DATA TO PROCESS |

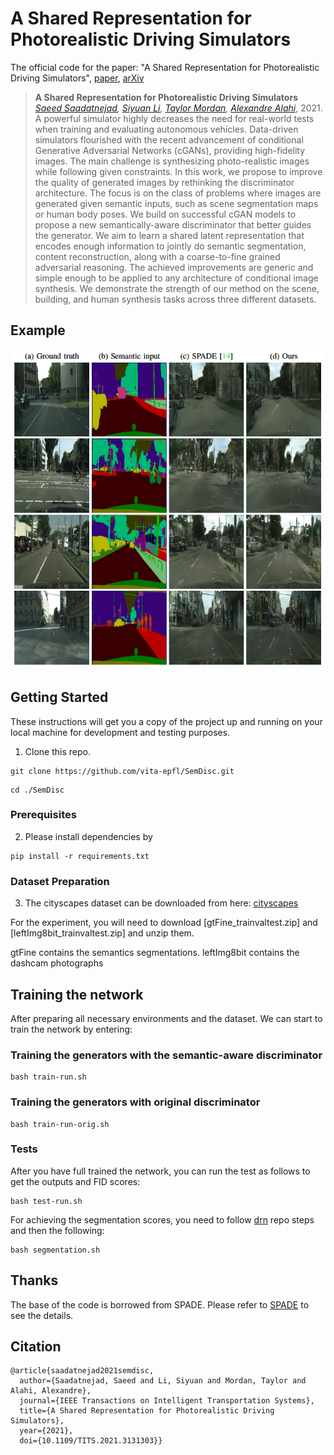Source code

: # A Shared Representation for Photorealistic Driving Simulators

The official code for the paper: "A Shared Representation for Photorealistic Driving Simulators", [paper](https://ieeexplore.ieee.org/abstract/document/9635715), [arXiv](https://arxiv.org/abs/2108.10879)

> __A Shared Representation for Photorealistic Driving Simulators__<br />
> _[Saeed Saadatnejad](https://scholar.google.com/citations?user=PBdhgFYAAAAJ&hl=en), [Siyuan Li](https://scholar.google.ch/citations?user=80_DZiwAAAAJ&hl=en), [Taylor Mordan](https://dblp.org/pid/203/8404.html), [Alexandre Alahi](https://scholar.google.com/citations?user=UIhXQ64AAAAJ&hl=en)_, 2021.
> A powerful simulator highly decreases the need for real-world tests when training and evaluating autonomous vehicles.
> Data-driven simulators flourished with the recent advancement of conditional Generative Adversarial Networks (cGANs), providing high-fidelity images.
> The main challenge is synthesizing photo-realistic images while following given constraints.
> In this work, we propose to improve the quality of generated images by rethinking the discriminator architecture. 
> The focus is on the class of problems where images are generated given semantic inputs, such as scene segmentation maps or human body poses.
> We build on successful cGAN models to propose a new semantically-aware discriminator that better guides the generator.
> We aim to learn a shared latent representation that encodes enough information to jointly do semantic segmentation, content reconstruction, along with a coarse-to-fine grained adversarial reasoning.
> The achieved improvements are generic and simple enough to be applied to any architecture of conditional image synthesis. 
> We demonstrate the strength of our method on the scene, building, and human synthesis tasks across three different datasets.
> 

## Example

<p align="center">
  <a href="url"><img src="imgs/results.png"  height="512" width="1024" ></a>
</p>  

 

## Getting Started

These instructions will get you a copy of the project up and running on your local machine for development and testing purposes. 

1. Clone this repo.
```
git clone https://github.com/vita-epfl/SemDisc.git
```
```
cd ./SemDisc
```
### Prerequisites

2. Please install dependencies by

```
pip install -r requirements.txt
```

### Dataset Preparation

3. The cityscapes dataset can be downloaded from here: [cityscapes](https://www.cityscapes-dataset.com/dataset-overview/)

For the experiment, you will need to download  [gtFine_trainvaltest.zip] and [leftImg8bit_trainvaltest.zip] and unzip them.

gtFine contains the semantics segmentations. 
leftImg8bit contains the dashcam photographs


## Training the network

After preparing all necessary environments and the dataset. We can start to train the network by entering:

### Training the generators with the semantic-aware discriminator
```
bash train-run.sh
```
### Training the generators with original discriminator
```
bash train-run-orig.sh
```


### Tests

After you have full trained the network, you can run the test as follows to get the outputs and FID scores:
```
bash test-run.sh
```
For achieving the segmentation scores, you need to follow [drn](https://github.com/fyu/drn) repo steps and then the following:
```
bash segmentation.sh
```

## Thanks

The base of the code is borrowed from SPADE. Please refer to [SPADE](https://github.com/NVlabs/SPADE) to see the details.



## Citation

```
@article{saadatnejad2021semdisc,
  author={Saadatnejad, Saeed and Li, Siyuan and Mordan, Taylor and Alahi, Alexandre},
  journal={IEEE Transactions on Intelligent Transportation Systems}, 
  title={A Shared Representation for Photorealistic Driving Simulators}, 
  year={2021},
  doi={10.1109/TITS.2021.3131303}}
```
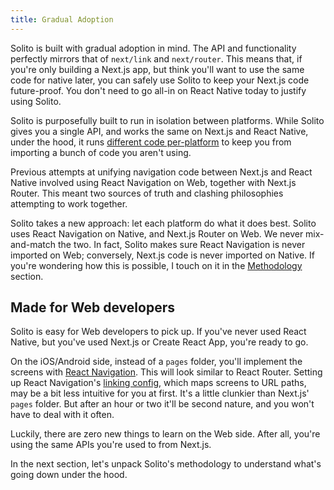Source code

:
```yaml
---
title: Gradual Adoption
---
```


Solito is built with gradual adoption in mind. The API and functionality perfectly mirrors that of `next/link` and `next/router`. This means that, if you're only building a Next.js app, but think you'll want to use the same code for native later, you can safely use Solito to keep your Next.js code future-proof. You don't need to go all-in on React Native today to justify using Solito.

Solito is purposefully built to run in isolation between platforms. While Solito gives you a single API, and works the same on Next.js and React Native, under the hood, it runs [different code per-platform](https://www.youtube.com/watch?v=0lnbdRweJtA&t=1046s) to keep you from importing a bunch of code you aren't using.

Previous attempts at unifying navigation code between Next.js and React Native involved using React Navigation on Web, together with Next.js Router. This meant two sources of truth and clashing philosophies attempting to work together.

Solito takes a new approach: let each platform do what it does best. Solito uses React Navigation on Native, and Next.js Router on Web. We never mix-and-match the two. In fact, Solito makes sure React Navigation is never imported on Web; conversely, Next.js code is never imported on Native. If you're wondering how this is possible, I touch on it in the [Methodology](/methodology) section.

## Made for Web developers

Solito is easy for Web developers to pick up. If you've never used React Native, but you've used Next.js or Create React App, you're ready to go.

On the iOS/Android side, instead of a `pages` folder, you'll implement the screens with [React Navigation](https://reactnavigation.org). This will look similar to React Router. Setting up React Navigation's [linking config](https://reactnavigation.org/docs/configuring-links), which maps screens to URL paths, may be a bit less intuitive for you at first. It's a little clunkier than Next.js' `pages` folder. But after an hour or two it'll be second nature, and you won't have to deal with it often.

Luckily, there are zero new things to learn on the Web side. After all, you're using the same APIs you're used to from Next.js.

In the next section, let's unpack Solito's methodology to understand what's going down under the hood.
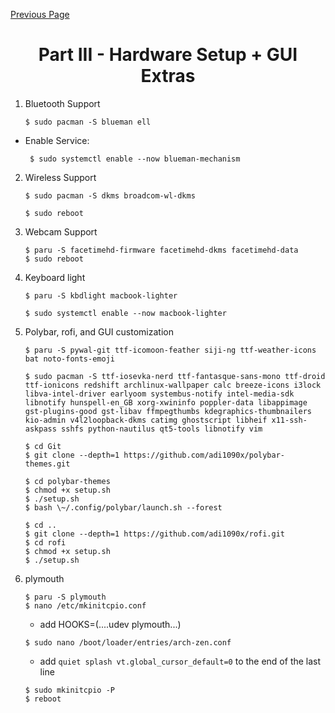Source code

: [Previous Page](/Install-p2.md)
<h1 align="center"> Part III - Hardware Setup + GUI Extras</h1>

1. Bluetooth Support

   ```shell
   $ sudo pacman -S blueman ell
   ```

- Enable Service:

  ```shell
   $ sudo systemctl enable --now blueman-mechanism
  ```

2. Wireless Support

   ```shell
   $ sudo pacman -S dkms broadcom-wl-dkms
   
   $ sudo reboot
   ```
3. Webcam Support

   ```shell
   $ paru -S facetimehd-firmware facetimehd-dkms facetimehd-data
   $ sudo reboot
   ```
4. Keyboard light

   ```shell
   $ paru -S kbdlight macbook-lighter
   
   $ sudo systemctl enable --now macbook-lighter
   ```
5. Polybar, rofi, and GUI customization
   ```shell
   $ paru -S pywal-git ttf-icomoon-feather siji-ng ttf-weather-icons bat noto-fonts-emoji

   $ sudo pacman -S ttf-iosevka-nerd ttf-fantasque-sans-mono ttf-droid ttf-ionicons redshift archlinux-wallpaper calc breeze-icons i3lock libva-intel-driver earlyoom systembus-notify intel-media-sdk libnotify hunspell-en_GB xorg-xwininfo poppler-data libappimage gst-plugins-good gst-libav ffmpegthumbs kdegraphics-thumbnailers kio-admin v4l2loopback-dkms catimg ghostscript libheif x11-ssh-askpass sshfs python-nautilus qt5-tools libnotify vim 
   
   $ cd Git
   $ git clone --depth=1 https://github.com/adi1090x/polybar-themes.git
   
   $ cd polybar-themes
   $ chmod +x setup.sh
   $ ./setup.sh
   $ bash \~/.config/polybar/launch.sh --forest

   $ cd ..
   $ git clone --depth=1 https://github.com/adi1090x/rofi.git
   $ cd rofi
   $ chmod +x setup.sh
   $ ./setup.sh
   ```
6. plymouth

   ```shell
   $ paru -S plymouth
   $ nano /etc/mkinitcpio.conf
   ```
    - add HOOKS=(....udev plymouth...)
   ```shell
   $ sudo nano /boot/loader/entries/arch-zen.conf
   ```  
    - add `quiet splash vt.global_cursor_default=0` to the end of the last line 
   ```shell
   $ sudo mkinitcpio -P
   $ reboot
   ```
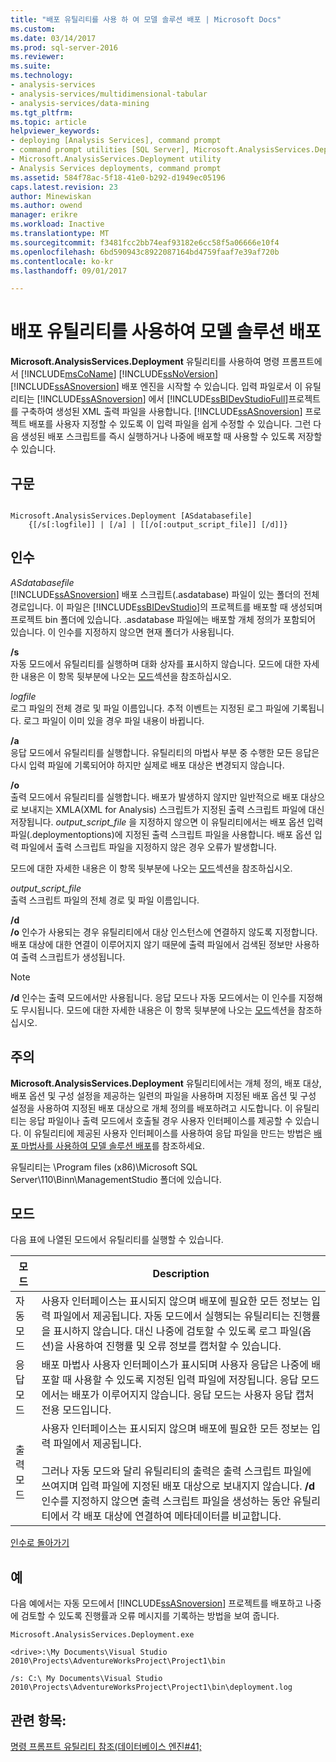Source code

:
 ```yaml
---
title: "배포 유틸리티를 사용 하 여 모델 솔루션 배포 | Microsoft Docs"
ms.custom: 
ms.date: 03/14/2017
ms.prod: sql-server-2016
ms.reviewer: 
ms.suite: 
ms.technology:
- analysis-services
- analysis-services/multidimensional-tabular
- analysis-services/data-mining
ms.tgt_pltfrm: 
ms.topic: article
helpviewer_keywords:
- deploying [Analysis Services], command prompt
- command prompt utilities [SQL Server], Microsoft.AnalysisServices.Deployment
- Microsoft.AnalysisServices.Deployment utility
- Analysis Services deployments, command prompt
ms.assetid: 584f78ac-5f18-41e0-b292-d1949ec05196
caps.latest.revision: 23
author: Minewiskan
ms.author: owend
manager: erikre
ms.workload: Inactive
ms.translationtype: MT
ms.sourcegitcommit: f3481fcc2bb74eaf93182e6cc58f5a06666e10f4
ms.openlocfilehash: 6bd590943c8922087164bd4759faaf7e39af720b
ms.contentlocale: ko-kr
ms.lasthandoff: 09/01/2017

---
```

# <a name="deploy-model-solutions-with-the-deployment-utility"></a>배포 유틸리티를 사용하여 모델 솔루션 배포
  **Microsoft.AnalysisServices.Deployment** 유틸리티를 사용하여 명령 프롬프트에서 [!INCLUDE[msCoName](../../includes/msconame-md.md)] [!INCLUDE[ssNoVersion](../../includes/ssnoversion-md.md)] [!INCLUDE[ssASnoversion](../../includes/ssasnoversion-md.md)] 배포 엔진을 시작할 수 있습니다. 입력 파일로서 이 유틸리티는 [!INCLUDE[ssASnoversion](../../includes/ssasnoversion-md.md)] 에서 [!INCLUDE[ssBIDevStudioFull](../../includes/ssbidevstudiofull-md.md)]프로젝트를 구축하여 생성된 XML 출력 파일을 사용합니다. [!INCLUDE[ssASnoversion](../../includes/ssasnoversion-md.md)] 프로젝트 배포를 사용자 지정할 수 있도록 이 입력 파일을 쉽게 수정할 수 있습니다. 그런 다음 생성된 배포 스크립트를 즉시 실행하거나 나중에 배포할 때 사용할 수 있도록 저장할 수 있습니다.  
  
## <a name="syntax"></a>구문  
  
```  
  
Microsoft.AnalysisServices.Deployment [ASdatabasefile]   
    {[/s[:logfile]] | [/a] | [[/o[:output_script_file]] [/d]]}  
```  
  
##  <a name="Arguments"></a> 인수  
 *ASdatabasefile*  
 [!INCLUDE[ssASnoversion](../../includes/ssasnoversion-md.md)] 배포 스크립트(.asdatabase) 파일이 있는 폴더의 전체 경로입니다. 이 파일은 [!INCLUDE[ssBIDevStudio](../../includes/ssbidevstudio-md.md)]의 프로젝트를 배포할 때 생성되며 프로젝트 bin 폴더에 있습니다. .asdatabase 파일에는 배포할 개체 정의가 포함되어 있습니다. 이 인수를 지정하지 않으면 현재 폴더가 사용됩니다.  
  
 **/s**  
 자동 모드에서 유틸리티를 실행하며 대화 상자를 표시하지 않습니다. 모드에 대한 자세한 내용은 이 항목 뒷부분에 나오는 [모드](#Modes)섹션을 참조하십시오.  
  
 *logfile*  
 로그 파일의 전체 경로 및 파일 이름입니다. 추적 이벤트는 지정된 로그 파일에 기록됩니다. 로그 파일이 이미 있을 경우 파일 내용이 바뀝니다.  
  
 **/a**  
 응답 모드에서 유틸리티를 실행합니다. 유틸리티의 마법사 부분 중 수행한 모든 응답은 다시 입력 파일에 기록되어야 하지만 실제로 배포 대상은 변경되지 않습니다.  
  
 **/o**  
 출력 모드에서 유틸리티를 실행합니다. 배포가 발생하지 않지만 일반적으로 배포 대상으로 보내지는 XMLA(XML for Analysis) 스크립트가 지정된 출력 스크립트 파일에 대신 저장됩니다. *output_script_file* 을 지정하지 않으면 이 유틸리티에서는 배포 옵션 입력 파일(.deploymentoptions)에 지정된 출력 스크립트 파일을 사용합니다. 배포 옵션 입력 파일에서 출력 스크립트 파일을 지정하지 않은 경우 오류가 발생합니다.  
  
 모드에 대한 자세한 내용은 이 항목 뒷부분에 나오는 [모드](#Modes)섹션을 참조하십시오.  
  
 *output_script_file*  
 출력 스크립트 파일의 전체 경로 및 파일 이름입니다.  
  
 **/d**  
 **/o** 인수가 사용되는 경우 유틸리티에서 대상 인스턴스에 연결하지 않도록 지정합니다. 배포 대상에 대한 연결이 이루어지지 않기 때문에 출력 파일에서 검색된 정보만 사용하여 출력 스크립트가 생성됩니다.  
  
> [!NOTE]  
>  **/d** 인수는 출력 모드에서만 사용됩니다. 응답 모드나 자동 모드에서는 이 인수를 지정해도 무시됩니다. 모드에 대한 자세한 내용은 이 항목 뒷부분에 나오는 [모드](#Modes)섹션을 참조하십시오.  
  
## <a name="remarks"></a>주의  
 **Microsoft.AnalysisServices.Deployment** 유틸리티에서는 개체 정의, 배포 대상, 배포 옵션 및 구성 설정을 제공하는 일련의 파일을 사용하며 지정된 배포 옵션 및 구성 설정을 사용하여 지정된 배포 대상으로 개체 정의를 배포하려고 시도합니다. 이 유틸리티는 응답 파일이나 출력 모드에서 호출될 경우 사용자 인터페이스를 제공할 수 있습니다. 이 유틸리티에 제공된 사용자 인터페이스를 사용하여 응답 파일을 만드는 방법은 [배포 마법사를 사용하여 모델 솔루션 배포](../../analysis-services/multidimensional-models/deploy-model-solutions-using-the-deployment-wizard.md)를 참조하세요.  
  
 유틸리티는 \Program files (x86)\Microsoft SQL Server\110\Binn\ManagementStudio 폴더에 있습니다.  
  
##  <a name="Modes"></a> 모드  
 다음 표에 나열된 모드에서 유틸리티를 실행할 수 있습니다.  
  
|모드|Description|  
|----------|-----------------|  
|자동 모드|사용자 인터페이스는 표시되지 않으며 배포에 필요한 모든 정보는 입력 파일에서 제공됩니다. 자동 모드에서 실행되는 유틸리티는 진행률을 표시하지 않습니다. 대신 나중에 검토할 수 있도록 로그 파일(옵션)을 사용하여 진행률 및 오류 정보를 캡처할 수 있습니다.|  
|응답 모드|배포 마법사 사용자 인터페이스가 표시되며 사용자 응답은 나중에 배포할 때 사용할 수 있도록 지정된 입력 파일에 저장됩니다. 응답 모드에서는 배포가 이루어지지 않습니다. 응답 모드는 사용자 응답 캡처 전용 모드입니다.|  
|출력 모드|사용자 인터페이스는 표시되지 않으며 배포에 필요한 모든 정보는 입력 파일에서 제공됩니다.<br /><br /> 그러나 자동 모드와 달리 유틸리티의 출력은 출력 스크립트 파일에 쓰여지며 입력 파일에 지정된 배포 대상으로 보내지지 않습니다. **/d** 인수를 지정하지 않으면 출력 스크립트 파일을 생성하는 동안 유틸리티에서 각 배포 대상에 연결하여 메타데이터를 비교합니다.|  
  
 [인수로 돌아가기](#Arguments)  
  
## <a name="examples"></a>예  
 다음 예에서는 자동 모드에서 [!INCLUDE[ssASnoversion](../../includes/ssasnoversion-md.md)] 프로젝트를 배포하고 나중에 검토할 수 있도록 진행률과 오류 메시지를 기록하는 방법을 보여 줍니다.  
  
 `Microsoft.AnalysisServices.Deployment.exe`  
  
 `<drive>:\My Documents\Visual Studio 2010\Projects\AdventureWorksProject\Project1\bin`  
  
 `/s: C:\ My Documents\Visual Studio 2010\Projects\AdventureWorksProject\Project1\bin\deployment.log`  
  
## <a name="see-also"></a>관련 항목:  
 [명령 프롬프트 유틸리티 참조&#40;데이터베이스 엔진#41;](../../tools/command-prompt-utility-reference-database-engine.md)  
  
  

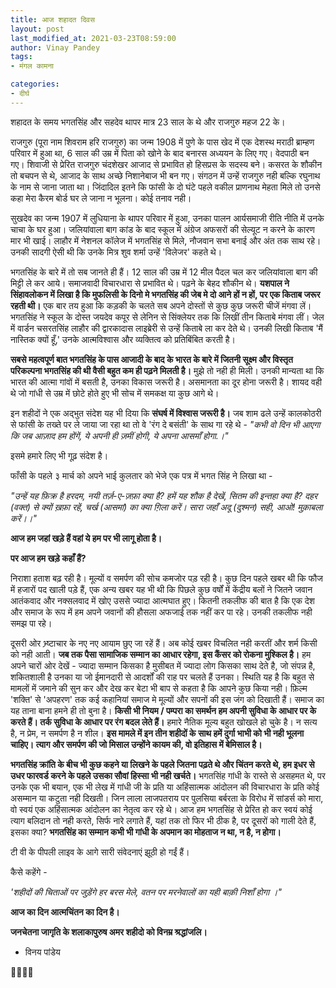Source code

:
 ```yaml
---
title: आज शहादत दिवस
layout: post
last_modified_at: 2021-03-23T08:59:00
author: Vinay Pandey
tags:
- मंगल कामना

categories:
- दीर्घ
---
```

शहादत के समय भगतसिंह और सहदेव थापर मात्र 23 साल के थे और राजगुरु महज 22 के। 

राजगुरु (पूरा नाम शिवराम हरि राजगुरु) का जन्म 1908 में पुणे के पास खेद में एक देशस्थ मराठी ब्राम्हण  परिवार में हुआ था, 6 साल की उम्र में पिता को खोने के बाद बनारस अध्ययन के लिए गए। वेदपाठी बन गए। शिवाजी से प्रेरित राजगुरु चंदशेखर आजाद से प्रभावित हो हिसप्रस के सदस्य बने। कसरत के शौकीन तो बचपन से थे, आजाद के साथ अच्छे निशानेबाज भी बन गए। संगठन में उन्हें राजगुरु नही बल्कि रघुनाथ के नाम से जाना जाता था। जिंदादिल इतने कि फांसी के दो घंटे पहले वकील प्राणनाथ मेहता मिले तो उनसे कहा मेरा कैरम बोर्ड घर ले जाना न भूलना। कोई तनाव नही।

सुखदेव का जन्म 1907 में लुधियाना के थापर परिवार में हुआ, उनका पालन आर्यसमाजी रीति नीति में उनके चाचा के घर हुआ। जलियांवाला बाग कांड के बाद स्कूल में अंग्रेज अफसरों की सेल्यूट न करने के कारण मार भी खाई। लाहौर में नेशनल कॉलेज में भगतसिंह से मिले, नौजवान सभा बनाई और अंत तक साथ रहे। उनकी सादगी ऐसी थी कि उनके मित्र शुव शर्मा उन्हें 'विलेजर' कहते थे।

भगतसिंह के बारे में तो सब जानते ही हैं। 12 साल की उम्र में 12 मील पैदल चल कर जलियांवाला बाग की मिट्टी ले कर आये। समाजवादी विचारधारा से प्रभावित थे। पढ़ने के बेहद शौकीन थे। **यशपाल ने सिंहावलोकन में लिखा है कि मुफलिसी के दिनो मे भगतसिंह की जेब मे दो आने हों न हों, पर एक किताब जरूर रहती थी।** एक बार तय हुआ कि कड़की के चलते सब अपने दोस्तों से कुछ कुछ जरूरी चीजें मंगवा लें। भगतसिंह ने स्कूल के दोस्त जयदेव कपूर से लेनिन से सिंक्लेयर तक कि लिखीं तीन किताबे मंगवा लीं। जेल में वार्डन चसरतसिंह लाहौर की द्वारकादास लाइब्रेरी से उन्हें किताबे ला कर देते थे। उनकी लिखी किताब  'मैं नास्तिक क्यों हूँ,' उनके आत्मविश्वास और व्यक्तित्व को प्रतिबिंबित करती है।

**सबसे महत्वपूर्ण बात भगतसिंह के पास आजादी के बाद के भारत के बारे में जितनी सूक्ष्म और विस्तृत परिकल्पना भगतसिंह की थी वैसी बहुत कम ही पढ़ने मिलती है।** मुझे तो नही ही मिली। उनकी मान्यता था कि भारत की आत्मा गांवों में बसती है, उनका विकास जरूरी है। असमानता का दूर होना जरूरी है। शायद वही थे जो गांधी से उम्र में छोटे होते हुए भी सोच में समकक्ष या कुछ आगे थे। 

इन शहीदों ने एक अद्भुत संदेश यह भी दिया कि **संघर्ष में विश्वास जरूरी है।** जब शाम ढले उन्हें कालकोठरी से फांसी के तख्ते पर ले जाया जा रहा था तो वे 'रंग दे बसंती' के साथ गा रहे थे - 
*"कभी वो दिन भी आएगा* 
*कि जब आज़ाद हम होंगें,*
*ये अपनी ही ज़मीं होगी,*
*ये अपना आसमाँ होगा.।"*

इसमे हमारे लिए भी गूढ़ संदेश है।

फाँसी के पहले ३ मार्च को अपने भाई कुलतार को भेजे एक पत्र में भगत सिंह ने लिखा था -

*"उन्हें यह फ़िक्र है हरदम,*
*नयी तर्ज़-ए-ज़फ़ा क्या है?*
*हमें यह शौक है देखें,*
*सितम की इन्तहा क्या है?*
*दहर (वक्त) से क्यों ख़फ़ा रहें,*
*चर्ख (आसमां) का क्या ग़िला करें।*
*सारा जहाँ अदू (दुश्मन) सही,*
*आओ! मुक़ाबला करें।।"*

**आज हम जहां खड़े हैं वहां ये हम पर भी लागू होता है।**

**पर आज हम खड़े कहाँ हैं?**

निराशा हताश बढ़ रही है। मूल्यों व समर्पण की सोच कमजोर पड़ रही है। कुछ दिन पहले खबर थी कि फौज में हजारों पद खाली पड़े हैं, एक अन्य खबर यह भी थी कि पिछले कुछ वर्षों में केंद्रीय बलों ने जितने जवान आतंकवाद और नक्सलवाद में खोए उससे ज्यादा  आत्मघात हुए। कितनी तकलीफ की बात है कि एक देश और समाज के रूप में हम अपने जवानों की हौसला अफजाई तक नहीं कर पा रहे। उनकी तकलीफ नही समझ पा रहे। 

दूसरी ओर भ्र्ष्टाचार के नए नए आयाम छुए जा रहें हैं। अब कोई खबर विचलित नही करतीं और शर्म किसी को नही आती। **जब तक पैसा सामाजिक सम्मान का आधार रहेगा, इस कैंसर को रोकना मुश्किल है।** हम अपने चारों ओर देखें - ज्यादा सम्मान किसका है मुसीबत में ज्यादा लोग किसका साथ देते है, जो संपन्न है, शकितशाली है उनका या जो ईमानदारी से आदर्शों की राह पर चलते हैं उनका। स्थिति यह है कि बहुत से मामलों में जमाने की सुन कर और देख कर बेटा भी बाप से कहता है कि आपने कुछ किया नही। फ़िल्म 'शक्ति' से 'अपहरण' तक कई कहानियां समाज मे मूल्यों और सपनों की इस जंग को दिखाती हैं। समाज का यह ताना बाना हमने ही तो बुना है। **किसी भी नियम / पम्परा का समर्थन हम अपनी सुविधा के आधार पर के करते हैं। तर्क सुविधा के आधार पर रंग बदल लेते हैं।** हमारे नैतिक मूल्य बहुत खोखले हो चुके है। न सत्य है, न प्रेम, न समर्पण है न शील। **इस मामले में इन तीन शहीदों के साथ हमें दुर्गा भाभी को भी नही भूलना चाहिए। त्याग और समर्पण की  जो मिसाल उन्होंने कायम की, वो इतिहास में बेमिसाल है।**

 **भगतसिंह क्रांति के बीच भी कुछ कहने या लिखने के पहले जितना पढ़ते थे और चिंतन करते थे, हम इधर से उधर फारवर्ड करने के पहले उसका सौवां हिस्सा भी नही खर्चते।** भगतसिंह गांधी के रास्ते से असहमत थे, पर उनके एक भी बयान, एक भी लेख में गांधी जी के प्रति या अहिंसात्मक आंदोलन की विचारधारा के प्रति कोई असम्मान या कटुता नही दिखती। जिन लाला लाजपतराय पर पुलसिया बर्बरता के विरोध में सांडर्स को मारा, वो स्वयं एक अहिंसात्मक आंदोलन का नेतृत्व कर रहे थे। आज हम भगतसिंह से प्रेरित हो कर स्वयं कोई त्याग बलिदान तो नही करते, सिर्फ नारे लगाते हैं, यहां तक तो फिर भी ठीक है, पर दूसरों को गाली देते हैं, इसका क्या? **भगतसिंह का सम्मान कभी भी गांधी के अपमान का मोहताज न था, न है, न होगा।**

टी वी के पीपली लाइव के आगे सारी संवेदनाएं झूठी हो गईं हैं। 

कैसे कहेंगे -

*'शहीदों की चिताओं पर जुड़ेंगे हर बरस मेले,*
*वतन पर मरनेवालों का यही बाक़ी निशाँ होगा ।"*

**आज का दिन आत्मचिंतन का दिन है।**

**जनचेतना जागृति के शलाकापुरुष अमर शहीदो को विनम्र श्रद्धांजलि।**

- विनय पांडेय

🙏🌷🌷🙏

TASK DIRECTIONS |
Take the lines from the start of the material to the line with "[Taylor Mordan](https://dblp.org/pid/203/8404.html), [Alexandre", both included, and transcribe them exactly without the pictures.

WRITTEN SOLUTION |
Source code

: # A Shared Representation for Photorealistic Driving Simulators

The official code for the paper: "A Shared Representation for Photorealistic Driving Simulators", [paper](https://ieeexplore.ieee.org/abstract/document/9635715), [arXiv](https://arxiv.org/abs/2108.10879)

> __A Shared Representation for Photorealistic Driving Simulators__<br />
> _[Saeed Saadatnejad](https://scholar.google.com/citations?user=PBdhgFYAAAAJ&hl=en), [Siyuan Li](https://scholar.google.ch/citations?user=80_DZiwAAAAJ&hl=en), [Taylor Mordan](https://dblp.org/pid/203/8404.html), [Alexandre Alahi](https://scholar.google.com/citations?user=UIhXQ64AAAAJ&hl=en)_, 2021.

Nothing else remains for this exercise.